These are my views upon this important subject, formed after careful reflection and with no desire but to arrive at what is most likely to promote the public interest. They are now, as they were before, submitted with unfeigned deference for the opinions of others. It was hardly to be hoped that changes so important on a subject so interesting could be made without producing a serious diversity of opinion; but so long as those conflicting views are kept above the influence of individual or local interests, so long as they pursue only the general good and are discussed with moderation and candor, such diversity is a benefit, not an injury. If a majority of Congress see the public welfare in a different light, and more especially if they should be satisfied that the measure proposed would not be acceptable to the people, I shall look to their wisdom to substitute such as may be more conducive to the one and more satisfactory to the other. In any event, they may confidently rely on my hearty cooperation to the fullest extent to which my views of the Constitution and my sense of duty will permit.
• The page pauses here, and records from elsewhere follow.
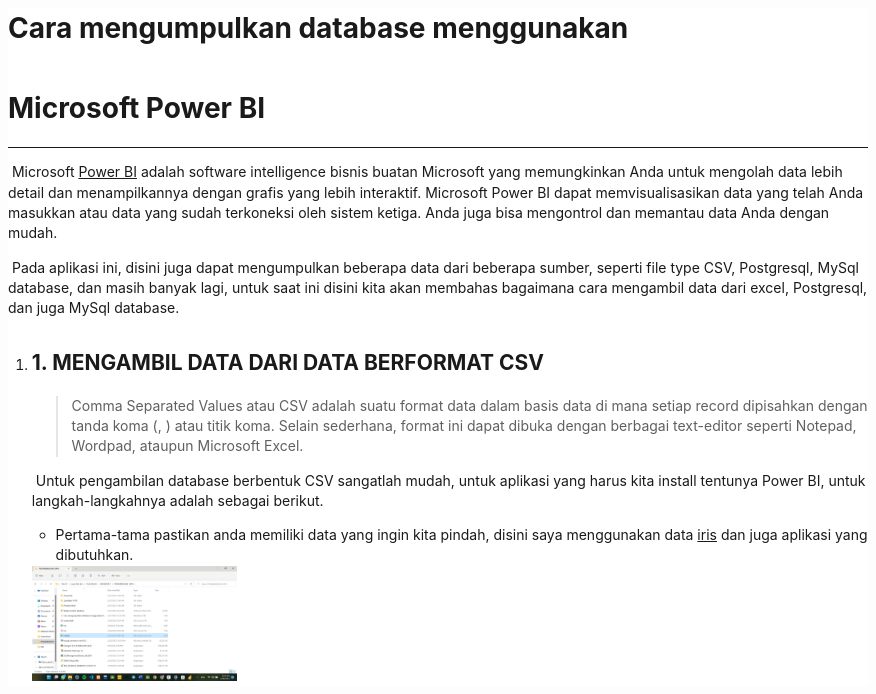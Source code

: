 # Cara mengumpulkan database menggunakan 

# Microsoft Power BI

----

​				Microsoft [Power BI](https://www.microsoft.com/en-us/download/details.aspx?id=58494) adalah software intelligence bisnis buatan Microsoft yang memungkinkan Anda untuk mengolah data lebih detail dan menampilkannya dengan grafis yang lebih interaktif. Microsoft Power BI dapat memvisualisasikan data yang telah Anda masukkan atau data yang sudah terkoneksi oleh sistem ketiga. Anda juga bisa mengontrol dan memantau data Anda dengan mudah.

​				Pada aplikasi ini, disini juga dapat mengumpulkan beberapa data dari beberapa sumber, seperti file type CSV, Postgresql, MySql database, dan masih banyak lagi, untuk saat ini disini kita akan membahas bagaimana cara mengambil data dari excel, Postgresql, dan juga MySql database.

1. ## 1. **MENGAMBIL DATA DARI DATA BERFORMAT CSV**

   > Comma Separated Values atau CSV adalah suatu format data dalam basis data di mana setiap record dipisahkan dengan tanda koma (, ) atau titik koma. Selain sederhana, format ini dapat dibuka dengan berbagai text-editor seperti Notepad, Wordpad, ataupun Microsoft Excel.

   ​			Untuk pengambilan database berbentuk CSV sangatlah mudah, untuk aplikasi yang harus kita install tentunya  Power BI, untuk langkah-langkahnya adalah sebagai berikut.

   -  Pertama-tama pastikan anda memiliki data yang ingin kita pindah, disini saya menggunakan data [iris](https://gist.github.com/netj/8836201) dan juga aplikasi yang dibutuhkan.

     <img src="ss\Screenshot (60).png" style="zoom:20%;" />
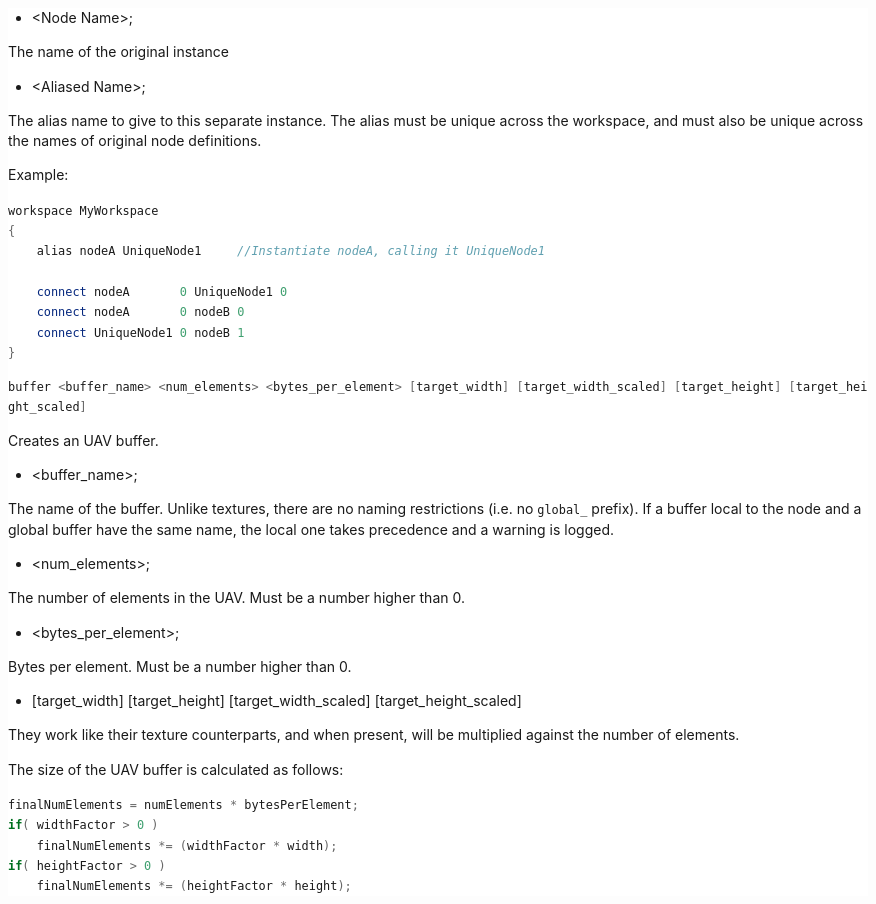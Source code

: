 -   \<Node Name\>;

The name of the original instance

-   \<Aliased Name\>;

The alias name to give to this separate instance. The alias must be
unique across the workspace, and must also be unique across the names of
original node definitions.

Example:

```cpp
workspace MyWorkspace
{
	alias nodeA UniqueNode1		//Instantiate nodeA, calling it UniqueNode1

	connect nodeA		0 UniqueNode1 0
	connect nodeA		0 nodeB 0
	connect UniqueNode1	0 nodeB 1
}
```

```cpp
buffer <buffer_name> <num_elements> <bytes_per_element> [target_width] [target_width_scaled] [target_height] [target_height_scaled]
```

Creates an UAV buffer.

-   \<buffer\_name\>;

The name of the buffer. Unlike textures, there are no naming
restrictions (i.e. no `global_` prefix). If a buffer local to the node
and a global buffer have the same name, the local one takes precedence
and a warning is logged.

-   \<num\_elements\>;

The number of elements in the UAV. Must be a number higher than 0.

-   \<bytes\_per\_element\>;

Bytes per element. Must be a number higher than 0.

-   \[target\_width\] \[target\_height\] \[target\_width\_scaled\]
    \[target\_height\_scaled\]

They work like their texture counterparts, and when present, will be
multiplied against the number of elements.

The size of the UAV buffer is calculated as follows:

```cpp
finalNumElements = numElements * bytesPerElement;
if( widthFactor > 0 )
    finalNumElements *= (widthFactor * width);
if( heightFactor > 0 )
    finalNumElements *= (heightFactor * height);
```


[^5]: starting\_slot + slot = 1 + 0 = 1
[^6]: Note: You're allowed to keep an explicitly resolved textured dirty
It is obviously important to this branch of the public service and to the business and quiet of the country that the whole subject should in some way be settled and regulated by law, and, if possible, at your present session. Besides the plans above referred to, I am not aware that any one has been suggested except that of keeping the public money in the State banks in special deposit. This plan is to some extent in accordance with the practice of the Government and with the present arrangements of the Treasury Department, which, except, perhaps, during the operation of the late deposit act, has always been allowed, even during the existence of a national bank, to make a temporary use of the State banks in particular places for the safe-keeping of portions of the revenue. This discretionary power might be continued if Congress deem it desirable, whatever general system be adopted. So long as the connection is voluntary we need, perhaps, anticipate few of those difficulties and little of that dependence on the banks which must attend every such connection when compulsory in its nature and when so arranged as to make the banks a fixed part of the machinery of government. It is undoubtedly in the power of Congress so to regulate and guard it as to prevent the public money from being applied to the use or intermingled with the affairs of individuals. Thus arranged, although it would not give to the Government that entire control over its own funds which I desire to secure to it by the plan I have proposed, it would, it must be admitted, in a great degree accomplish one of the objects which has recommended that plan to my judgment—the separation of the fiscal concerns of the Government from those of individuals or corporations.
With these observations I recommend the whole matter to your dispassionate reflection, confidently hoping that some conclusion may be reached by your deliberations which on the one hand shall give safety and stability to the fiscal operations of the Government, and be consistent, on the other, with the genius of our institutions and with the interests and wishes of the great mass of our constituents.